One of the top threats to National Security, even according to Gordon Brown is an influenza or other transmissible infectious disease pandemic, spread worldwide by airline travellers,

This scheme actually runs counter to the UK Government's

single overarching national security objective of protecting the United Kingdom and its interests, enabling its people to go about their daily lives freely and with confidence, in a more secure, stable, just and prosperous world.

See National Security Strategy - bias, omissions and weasel words

How exactly does the increased risk of spreading infectious diseases, from having to physically touch the biohazardous scum, full of bacteria, fungal spores and viruses, which certainly will accumulate on the surfaces of the heavily used fingerprint scanning equipment , actually enhance our individual or national security ?

If doctors, nurses, dentists, tattooists etc. have to sterlise their hands before touching another person, then why should public mass transit fingerprint scanners somehow be magically immune from being sources of infection ?
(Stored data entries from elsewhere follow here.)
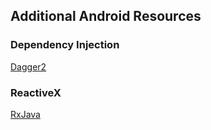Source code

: ## Additional Android Resources

### Dependency Injection
[Dagger2](https://google.github.io/dagger/)

### ReactiveX
[RxJava](https://github.com/ReactiveX/RxJava)

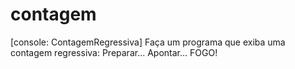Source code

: # contagem
[console: ContagemRegressiva] Faça um programa que exiba uma contagem regressiva:
Preparar...
Apontar...
FOGO!
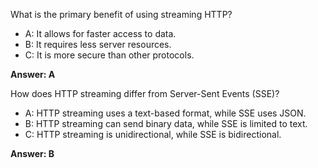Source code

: What is the primary benefit of using streaming HTTP?

- A: It allows for faster access to data.
- B: It requires less server resources.
- C: It is more secure than other protocols.

**Answer: A**

How does HTTP streaming differ from Server-Sent Events (SSE)?

- A: HTTP streaming uses a text-based format, while SSE uses JSON.
- B: HTTP streaming can send binary data, while SSE is limited to text.
- C: HTTP streaming is unidirectional, while SSE is bidirectional.

**Answer: B**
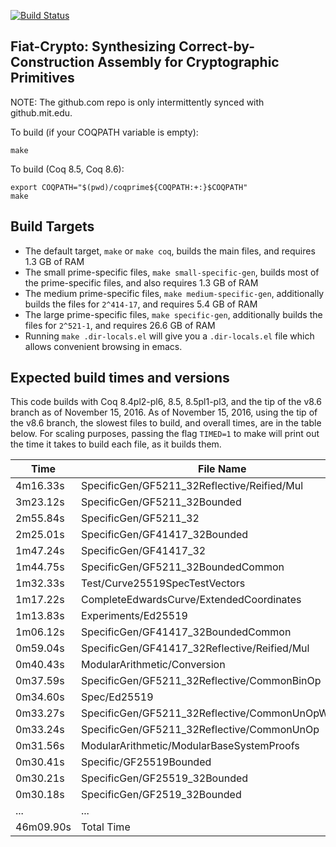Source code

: [![Build Status](https://api.travis-ci.org/mit-plv/fiat-crypto.png?branch=master)](https://travis-ci.org/mit-plv/fiat-crypto)

Fiat-Crypto: Synthesizing Correct-by-Construction Assembly for Cryptographic Primitives
-----

NOTE: The github.com repo is only intermittently synced with
github.mit.edu.

To build (if your COQPATH variable is empty):

    make

To build (Coq 8.5, Coq 8.6):

	export COQPATH="$(pwd)/coqprime${COQPATH:+:}$COQPATH"
	make

## Build Targets

- The default target, `make` or `make coq`, builds the main files, and requires 1.3 GB of RAM
- The small prime-specific files, `make small-specific-gen`, builds most of the prime-specific files, and also requires 1.3 GB of RAM
- The medium prime-specific files, `make medium-specific-gen`, additionally builds the files for `2^414-17`, and requires 5.4 GB of RAM
- The large prime-specific files, `make specific-gen`, additionally builds the files for `2^521-1`, and requires 26.6 GB of RAM
- Running `make .dir-locals.el` will give you a `.dir-locals.el` file which allows convenient browsing in emacs.

## Expected build times and versions

This code builds with Coq 8.4pl2-pl6, 8.5, 8.5pl1-pl3, and the tip of the v8.6 branch as of November 15, 2016.
As of November 15, 2016, using the tip of the v8.6 branch, the slowest files to build, and overall times, are in the table below.
For scaling purposes, passing the flag `TIMED=1` to make will print out the time it takes to build each file, as it builds them.

|Time      | File Name                                                              |
|----------|------------------------------------------------------------------------|
|4m16.33s  | SpecificGen/GF5211_32Reflective/Reified/Mul                            |
|3m23.12s  | SpecificGen/GF5211_32Bounded                                           |
|2m55.84s  | SpecificGen/GF5211_32                                                  |
|2m25.01s  | SpecificGen/GF41417_32Bounded                                          |
|1m47.24s  | SpecificGen/GF41417_32                                                 |
|1m44.75s  | SpecificGen/GF5211_32BoundedCommon                                     |
|1m32.33s  | Test/Curve25519SpecTestVectors                                         |
|1m17.22s  | CompleteEdwardsCurve/ExtendedCoordinates                               |
|1m13.83s  | Experiments/Ed25519                                                    |
|1m06.12s  | SpecificGen/GF41417_32BoundedCommon                                    |
|0m59.04s  | SpecificGen/GF41417_32Reflective/Reified/Mul                           |
|0m40.43s  | ModularArithmetic/Conversion                                           |
|0m37.59s  | SpecificGen/GF5211_32Reflective/CommonBinOp                            |
|0m34.60s  | Spec/Ed25519                                                           |
|0m33.27s  | SpecificGen/GF5211_32Reflective/CommonUnOpWireToFE                     |
|0m33.24s  | SpecificGen/GF5211_32Reflective/CommonUnOp                             |
|0m31.56s  | ModularArithmetic/ModularBaseSystemProofs                              |
|0m30.41s  | Specific/GF25519Bounded                                                |
|0m30.21s  | SpecificGen/GF25519_32Bounded                                          |
|0m30.18s  | SpecificGen/GF2519_32Bounded                                           |
|...       |...                                                                     |
|46m09.90s | Total Time                                                             |
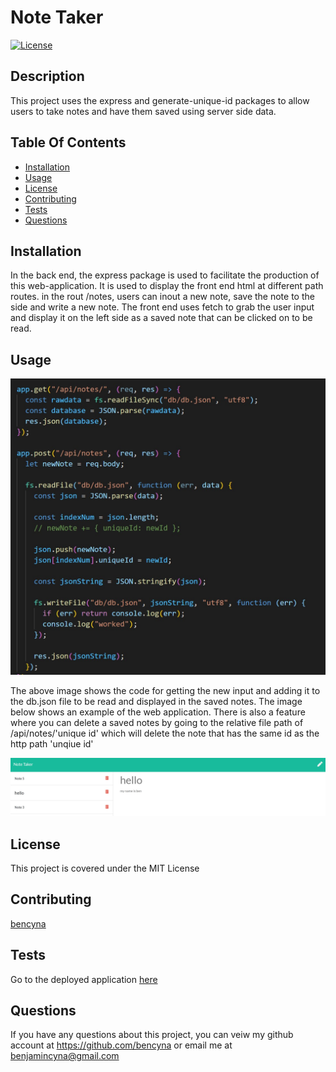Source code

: # Note Taker

[![License](https://img.shields.io/badge/License-MIT-blue.svg)](https://opensource.org/licenses/MIT)

## Description

This project uses the express and generate-unique-id packages to allow users to take notes and have them saved using server side data.

## Table Of Contents

- [Installation](##Installation)
- [Usage](##Usage)
- [License](##License)
- [Contributing](##Contributing)
- [Tests](##Tests)
- [Questions](##Questions)

## Installation

In the back end, the express package is used to facilitate the production of this web-application. It is used to display the front end html at different path routes. in the rout /notes, users can inout a new note, save the note to the side and write a new note. The front end uses fetch to grab the user input and display it on the left side as a saved note that can be clicked on to be read.

## Usage

![image of code POST](./assets/screenshot2.jpg)

The above image shows the code for getting the new input and adding it to the db.json file to be read and displayed in the saved notes. The image below shows an example of the web application. There is also a feature where you can delete a saved notes by going to the relative file path of /api/notes/'unique id' which will delete the note that has the same id as the http path 'unqiue id'

![image of file running](./assets/screenshot1.jpg)

## License

This project is covered under the MIT License

## Contributing

[bencyna](https://github.com/bencyna/)

## Tests

Go to the deployed application [here](https://agile-island-96513.herokuapp.com/)

## Questions

If you have any questions about this project, you can veiw my github account at https://github.com/bencyna or email me at benjamincyna@gmail.com
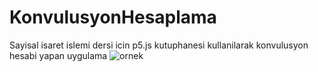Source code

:# KonvulusyonHesaplama
Sayisal isaret islemi dersi icin p5.js kutuphanesi kullanilarak konvulusyon hesabi yapan uygulama
![ornek](https://user-images.githubusercontent.com/47231687/79080962-ccb49180-7d21-11ea-9292-c338fdf28bb5.png)
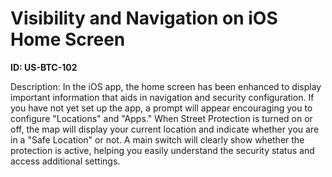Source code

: # Visibility and Navigation on iOS Home Screen

**ID: US-BTC-102**

Description: In the iOS app, the home screen has been enhanced to display important information that aids in navigation and security configuration. If you have not yet set up the app, a prompt will appear encouraging you to configure "Locations" and "Apps." When Street Protection is turned on or off, the map will display your current location and indicate whether you are in a "Safe Location" or not. A main switch will clearly show whether the protection is active, helping you easily understand the security status and access additional settings.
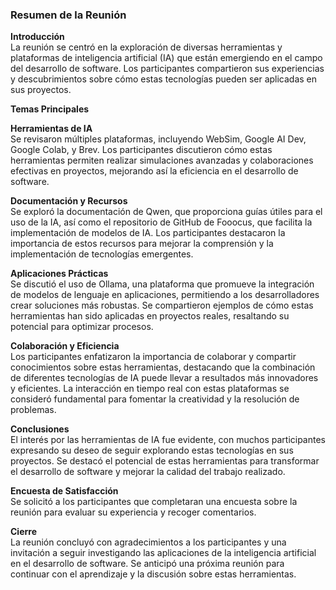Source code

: ### **Resumen de la Reunión**

**Introducción**  
La reunión se centró en la exploración de diversas herramientas y plataformas de inteligencia artificial (IA) que están emergiendo en el campo del desarrollo de software. Los participantes compartieron sus experiencias y descubrimientos sobre cómo estas tecnologías pueden ser aplicadas en sus proyectos.

**Temas Principales**

**Herramientas de IA**  
Se revisaron múltiples plataformas, incluyendo WebSim, Google AI Dev, Google Colab, y Brev. Los participantes discutieron cómo estas herramientas permiten realizar simulaciones avanzadas y colaboraciones efectivas en proyectos, mejorando así la eficiencia en el desarrollo de software.

**Documentación y Recursos**  
Se exploró la documentación de Qwen, que proporciona guías útiles para el uso de la IA, así como el repositorio de GitHub de Fooocus, que facilita la implementación de modelos de IA. Los participantes destacaron la importancia de estos recursos para mejorar la comprensión y la implementación de tecnologías emergentes.

**Aplicaciones Prácticas**  
Se discutió el uso de Ollama, una plataforma que promueve la integración de modelos de lenguaje en aplicaciones, permitiendo a los desarrolladores crear soluciones más robustas. Se compartieron ejemplos de cómo estas herramientas han sido aplicadas en proyectos reales, resaltando su potencial para optimizar procesos.

**Colaboración y Eficiencia**  
Los participantes enfatizaron la importancia de colaborar y compartir conocimientos sobre estas herramientas, destacando que la combinación de diferentes tecnologías de IA puede llevar a resultados más innovadores y eficientes. La interacción en tiempo real con estas plataformas se consideró fundamental para fomentar la creatividad y la resolución de problemas.

**Conclusiones**  
El interés por las herramientas de IA fue evidente, con muchos participantes expresando su deseo de seguir explorando estas tecnologías en sus proyectos. Se destacó el potencial de estas herramientas para transformar el desarrollo de software y mejorar la calidad del trabajo realizado.

**Encuesta de Satisfacción**  
Se solicitó a los participantes que completaran una encuesta sobre la reunión para evaluar su experiencia y recoger comentarios.

**Cierre**  
La reunión concluyó con agradecimientos a los participantes y una invitación a seguir investigando las aplicaciones de la inteligencia artificial en el desarrollo de software. Se anticipó una próxima reunión para continuar con el aprendizaje y la discusión sobre estas herramientas.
If fingerprint scanning is to be used, then there needs to be an expensive human operator in attendance at each checkpoint to ensure that it is far more difficult for fake fingerprints to be used by criminals and to clean and sterlise the surfaces of the equipment to preserve public health and national and international biosecurity, however, it appears that the Terminal 5 setup is to try to use cheapskate unattended, unsterilsed fingerprint equipment.

Comments

BAA has temporarily shelved the fingerprinting plans

http://www.teletext.co.uk/news/national/1f95acd010ef1f76ab08c0141bd4f8ac/BAA+rules+out+fingerprinting.aspx

"Airport operator BAA will not be taking fingerprints of passengers using Heathrow's £4.3bn Terminal 5 following doubts over the legality of the plan."


@ Doctor_Wibble - thanks for the comment - see the next blog article:
Terminal 5 fingerprinting temporarily delayed - bio-safety and computer security worries still remain

Presumably "temporarily shelved " means, like everything else involving this unpopular Labour Government, "until after the May 1st Local Elections".